Francisco Kjolseth | The Salt Lake Tribune Paul Rolly.

There is an eerie feel to what’s going on in San Juan County and surrounding areas of rural southern Utah that I am surprised has not attracted more national attention and outrage.

I’m talking about the ridiculous felony charges the San Juan County attorney’s office filed against an environmental activist and her husband for closing a gate on a rancher’s grazing area and the judge’s refusal to consider evidence showing just how bogus the prosecution’s allegations are against Colorado resident Rose Chilcoat and her husband, Mark Franklin.

San Juan County Attorney Kendall Laws, in filing the charges, argues that Chilcoat and Franklin tried to kill rancher Zane Odell’s cattle by closing a gate to his corral and blocking the cattle’s access to drinking water.

Seventh District Judge Lyle Anderson, a longtime resident of the area, has ordered the couple to stand trial and discounted evidence that a section of the fence was already down, so closing the gate had no effect on the cattle’s ability to reach the water.

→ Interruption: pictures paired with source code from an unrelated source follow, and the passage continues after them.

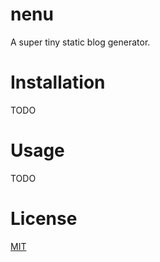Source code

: nenu
===================

A super tiny static blog generator.

# Installation

TODO

# Usage

TODO

# License

[MIT](LICENSE)
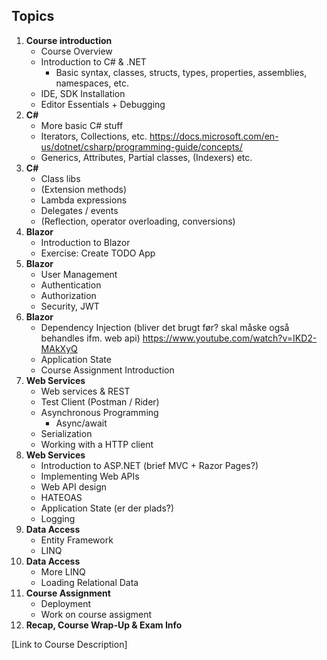 ## Topics

1. **Course introduction**
    - Course Overview
    - Introduction to C# & .NET
        - Basic syntax, classes, structs, types, properties, assemblies, namespaces, etc.
    - IDE, SDK Installation
    - Editor Essentials + Debugging
2. **C#**
    - More basic C# stuff
    - Iterators, Collections, etc. https://docs.microsoft.com/en-us/dotnet/csharp/programming-guide/concepts/
    - Generics, Attributes, Partial classes, (Indexers) etc.
3. **C#**
    - Class libs
    - (Extension methods)
    - Lambda expressions
    - Delegates / events
    - (Reflection, operator overloading, conversions)
4. **Blazor**
    - Introduction to Blazor
    - Exercise: Create TODO App
5. **Blazor**
    - User Management
    - Authentication
    - Authorization
    - Security, JWT
6. **Blazor**
    - Dependency Injection (bliver det brugt før? skal måske også behandles ifm. web api) https://www.youtube.com/watch?v=IKD2-MAkXyQ
    - Application State
    - Course Assignment Introduction
7. **Web Services**
    - Web services & REST
    - Test Client (Postman / Rider)
    - Asynchronous Programming
        - Async/await
    - Serialization
    - Working with a HTTP client
8. **Web Services**
    - Introduction to ASP.NET (brief MVC + Razor Pages?)
    - Implementing Web APIs
    - Web API design
    - HATEOAS
    - Application State (er der plads?)
    - Logging
9. **Data Access**
    - Entity Framework
    - LINQ
10. **Data Access**
    - More LINQ
    - Loading Relational Data
11. **Course Assignment**
    - Deployment
    - Work on course assigment
12. **Recap, Course Wrap-Up & Exam Info**

[Link to Course Description]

Let’s be clear: Chilcoat and Franklin are not being prosecuted on charges that could land them in prison for up to 21 years because they shut a gate. They are being prosecuted because Chilcoat was an associate director of the Colorado-based Great Old Broads for Wilderness, an environmental group that San Juan County’s good-old-boy network loathes.

They are being persecuted by the good-old-boy county attorney and the good-old-boy judge, and they will be judged by a good-old-boy jury in a county that has demonstrated many times how much it hates “outsiders” trying to steer policies on “their” land.

San Juan County Commissioner Phil Lyman even went on his Facebook page to rant that Chilcoat and Franklin should be prosecuted and that rancher Odell should sue them for millions of dollars — even though there is no evidence that Odell suffered any damages.

Lyman has a particular dislike for Chilcoat and the Great Old Broads for Wilderness because they pushed for the Bureau of Land Management’s closure to motorized traffic of Recapture Canyon to safeguard its sensitive ecosystem.

Lyman was convicted in federal court of a misdemeanor for organizing a protest ride of ATVs in the canyon in violation of the BLM’s orders.

The case against Chilcoat and Franklin is so preposterous it attracted the attention of University of Utah law professor Paul Cassell, a former federal judge, who filed his own motion for dismissal out of concern that local yokels are violating the couple’s constitutional rights.

Defense attorneys will surely file a motion for a change of venue, which should be granted. There is plenty of evidence to show the pervasive hostility among many San Juan County residents toward environmentalists such as Chilcoat.

On the same day as the mass shooting in Tucson in 2011 that killed six people and severely wounded then-Arizona Rep. Gabrielle Giffords, The Durango (Colo.) Herald ran a story about homemade “Wanted Dead or Alive” posters around Blanding that said members of Great Old Broads for Wilderness were not allowed in San Juan County.

In 2016, I wrote about hikers on San Juan County’s Cedar Mesa taking pictures of two notes they saw on a sign board near Muley Point and sending them on to the BLM and the FBI.

The first note said: “Entering Greater Canyonlands National Park. No ATVs. All ATV trails are closed. No wood gathering. No hunting. By order of the Great Old Broads for Wilderness and Coloradans for Utah Wilderness.”

The second note declared an “open season on backpackers” with “no limit on how many can be harvested” and stated that “any weapon can be used.”

And it’s not just San Juan County.

Ten people on a nature walk in Uintah County’s Tavaputs Plateau in 2016 were arrested by a Utah attorney general’s investigator and county deputies and then hauled to jail, leaving their children behind at a campground, because they had ventured too close to a tar sands mine.

Then there was the time a state audit found that cops in Springdale were targeting international tourists traveling to Zion National Park, giving them phony tickets and intimidating them into paying on the spot with cash.

Perhaps it’s time for federal troops to be deployed in rural Utah to ensure local officials don’t violate visitors’ civil rights.